Work required.
From the records below, please repeat exactly the line that has "- **Ver detalles**: Click", the line that has "- El usuario", and every line between them, and nothing else.

Record extracts START

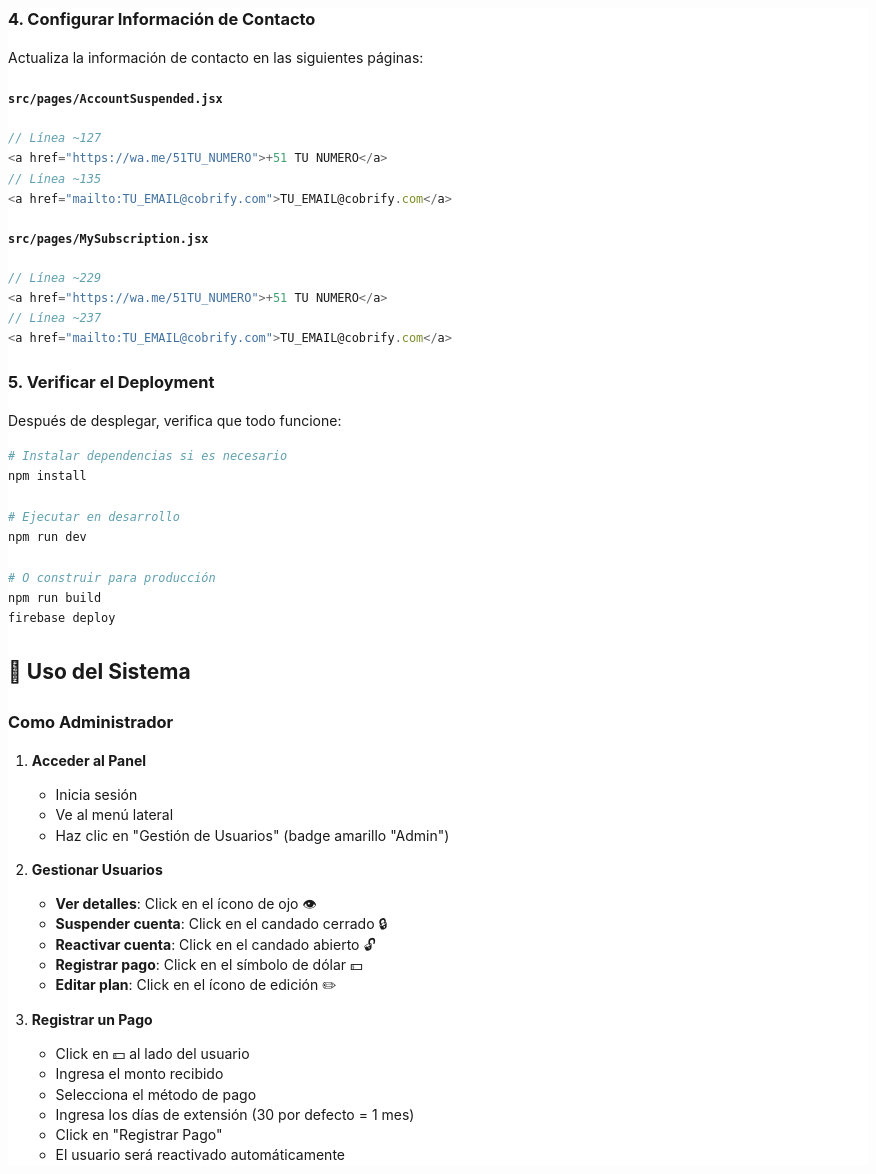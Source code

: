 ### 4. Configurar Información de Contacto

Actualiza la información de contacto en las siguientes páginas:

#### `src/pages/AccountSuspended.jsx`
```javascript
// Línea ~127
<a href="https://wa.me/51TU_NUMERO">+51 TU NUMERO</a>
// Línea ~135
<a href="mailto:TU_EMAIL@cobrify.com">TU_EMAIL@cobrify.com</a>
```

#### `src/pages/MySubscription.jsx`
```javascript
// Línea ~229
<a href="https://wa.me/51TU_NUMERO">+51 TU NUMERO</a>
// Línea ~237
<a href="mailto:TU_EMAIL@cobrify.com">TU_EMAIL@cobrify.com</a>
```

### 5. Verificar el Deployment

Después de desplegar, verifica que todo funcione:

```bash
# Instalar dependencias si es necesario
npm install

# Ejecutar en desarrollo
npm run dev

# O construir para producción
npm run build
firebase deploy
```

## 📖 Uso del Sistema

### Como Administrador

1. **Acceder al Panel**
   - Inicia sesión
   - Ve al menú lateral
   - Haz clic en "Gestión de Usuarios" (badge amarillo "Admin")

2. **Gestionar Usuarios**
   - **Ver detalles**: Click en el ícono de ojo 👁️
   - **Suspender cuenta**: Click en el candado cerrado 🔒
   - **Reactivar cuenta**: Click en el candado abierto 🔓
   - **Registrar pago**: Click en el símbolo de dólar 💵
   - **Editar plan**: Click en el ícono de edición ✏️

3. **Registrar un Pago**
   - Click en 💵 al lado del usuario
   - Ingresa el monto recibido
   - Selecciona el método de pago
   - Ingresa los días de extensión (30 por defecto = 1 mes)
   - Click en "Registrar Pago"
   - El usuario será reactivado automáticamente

Record extracts END
Record extracts START

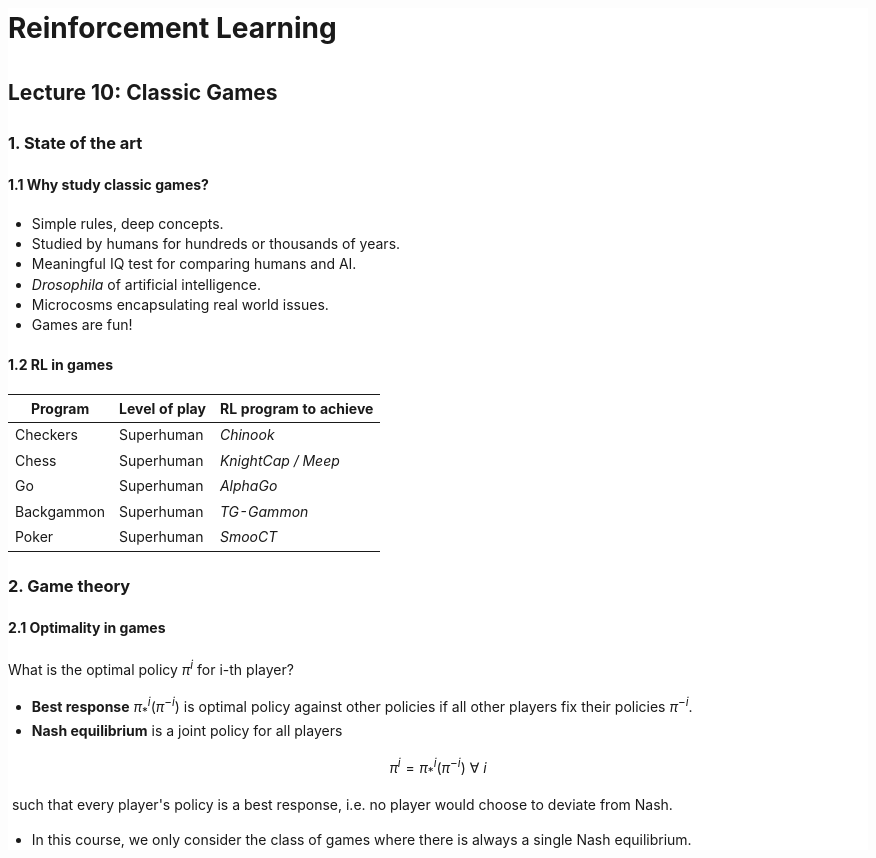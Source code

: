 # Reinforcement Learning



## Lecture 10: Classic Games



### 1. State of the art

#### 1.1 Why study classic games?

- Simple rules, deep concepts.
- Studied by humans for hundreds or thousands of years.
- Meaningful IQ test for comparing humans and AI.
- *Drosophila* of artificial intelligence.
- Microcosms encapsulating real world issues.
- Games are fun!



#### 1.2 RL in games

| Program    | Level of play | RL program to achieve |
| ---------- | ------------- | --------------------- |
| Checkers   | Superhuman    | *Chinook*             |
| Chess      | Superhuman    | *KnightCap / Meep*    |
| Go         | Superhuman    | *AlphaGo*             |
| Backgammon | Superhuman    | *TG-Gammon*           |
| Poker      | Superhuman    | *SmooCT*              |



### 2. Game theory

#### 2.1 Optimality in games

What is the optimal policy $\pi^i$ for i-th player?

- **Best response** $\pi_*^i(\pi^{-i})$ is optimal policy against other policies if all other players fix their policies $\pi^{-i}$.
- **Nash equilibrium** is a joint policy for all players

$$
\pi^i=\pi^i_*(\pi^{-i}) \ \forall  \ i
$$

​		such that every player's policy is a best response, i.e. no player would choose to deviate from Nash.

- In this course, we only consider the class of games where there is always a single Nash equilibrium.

Record extracts END
Record extracts START

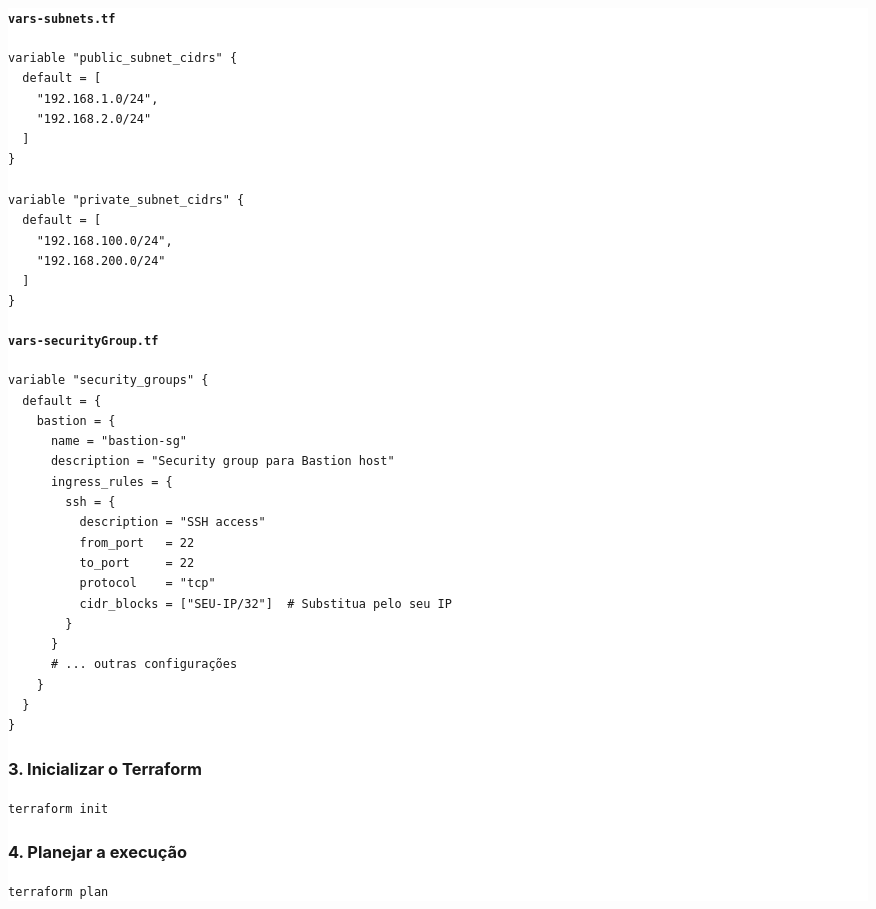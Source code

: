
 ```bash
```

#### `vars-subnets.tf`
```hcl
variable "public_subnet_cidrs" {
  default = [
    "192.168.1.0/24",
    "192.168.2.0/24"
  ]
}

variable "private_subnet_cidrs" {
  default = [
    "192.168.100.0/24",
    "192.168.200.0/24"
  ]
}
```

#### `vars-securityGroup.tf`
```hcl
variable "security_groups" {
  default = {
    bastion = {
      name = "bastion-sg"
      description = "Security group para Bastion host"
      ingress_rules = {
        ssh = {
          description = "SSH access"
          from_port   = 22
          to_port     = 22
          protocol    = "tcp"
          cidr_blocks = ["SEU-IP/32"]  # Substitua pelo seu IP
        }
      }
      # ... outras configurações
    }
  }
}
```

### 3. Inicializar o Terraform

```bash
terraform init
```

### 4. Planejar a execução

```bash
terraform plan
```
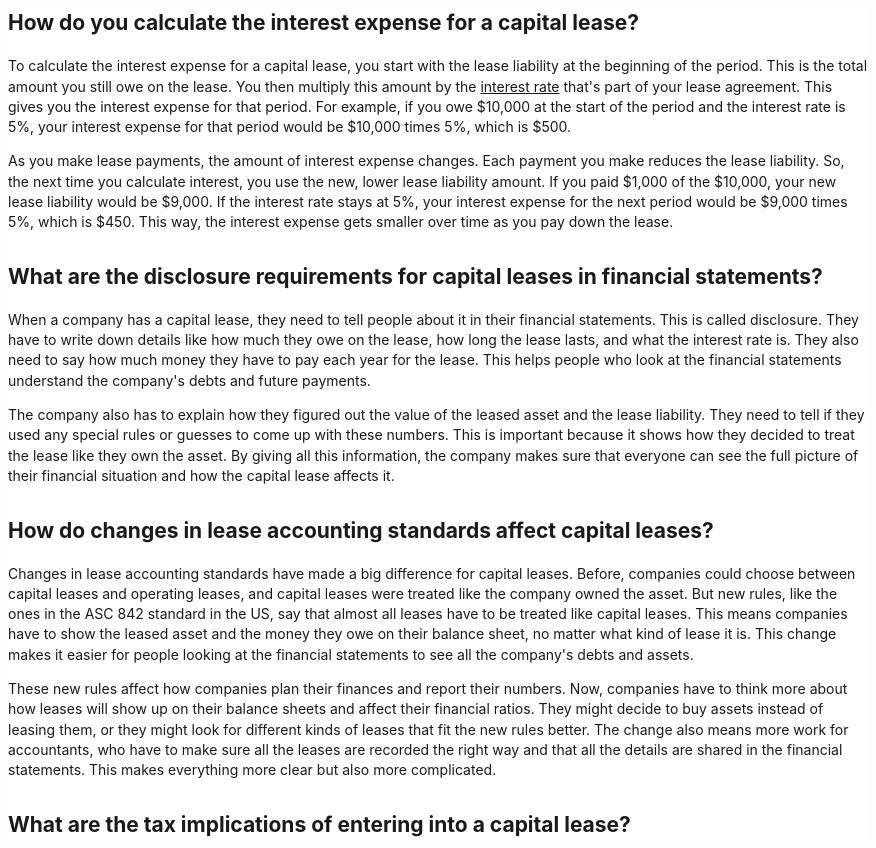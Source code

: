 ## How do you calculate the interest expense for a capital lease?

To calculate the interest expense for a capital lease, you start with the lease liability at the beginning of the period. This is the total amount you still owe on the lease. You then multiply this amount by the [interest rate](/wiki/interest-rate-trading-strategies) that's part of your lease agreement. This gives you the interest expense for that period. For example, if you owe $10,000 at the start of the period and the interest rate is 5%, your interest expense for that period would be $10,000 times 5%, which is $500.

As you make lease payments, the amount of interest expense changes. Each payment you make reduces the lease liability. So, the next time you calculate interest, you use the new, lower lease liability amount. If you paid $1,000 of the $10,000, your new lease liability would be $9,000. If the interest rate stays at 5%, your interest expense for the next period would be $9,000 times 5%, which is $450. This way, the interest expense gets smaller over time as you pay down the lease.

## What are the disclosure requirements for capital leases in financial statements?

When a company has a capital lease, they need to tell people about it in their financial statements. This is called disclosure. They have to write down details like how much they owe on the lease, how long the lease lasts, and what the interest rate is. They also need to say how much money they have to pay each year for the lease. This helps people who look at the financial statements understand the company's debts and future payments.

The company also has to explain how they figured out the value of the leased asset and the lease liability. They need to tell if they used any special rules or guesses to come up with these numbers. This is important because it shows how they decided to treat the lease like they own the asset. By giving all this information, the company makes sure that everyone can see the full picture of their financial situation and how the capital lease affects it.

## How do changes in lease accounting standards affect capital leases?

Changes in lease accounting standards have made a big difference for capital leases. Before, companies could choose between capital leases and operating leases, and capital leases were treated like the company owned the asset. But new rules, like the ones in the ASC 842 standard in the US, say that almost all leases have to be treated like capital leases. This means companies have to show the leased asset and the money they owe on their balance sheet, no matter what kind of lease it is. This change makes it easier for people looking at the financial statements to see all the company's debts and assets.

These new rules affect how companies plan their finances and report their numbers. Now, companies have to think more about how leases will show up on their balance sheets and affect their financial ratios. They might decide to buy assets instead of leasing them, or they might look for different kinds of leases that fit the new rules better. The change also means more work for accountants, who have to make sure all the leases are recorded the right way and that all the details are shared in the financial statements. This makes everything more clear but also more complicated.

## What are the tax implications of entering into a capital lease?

Record extracts END

Answer below.
   - **Ver detalles**: Click en el ícono de ojo 👁️
   - **Suspender cuenta**: Click en el candado cerrado 🔒
   - **Reactivar cuenta**: Click en el candado abierto 🔓
   - **Registrar pago**: Click en el símbolo de dólar 💵
   - **Editar plan**: Click en el ícono de edición ✏️

3. **Registrar un Pago**
   - Click en 💵 al lado del usuario
   - Ingresa el monto recibido
   - Selecciona el método de pago
   - Ingresa los días de extensión (30 por defecto = 1 mes)
   - Click en "Registrar Pago"
   - El usuario será reactivado automáticamente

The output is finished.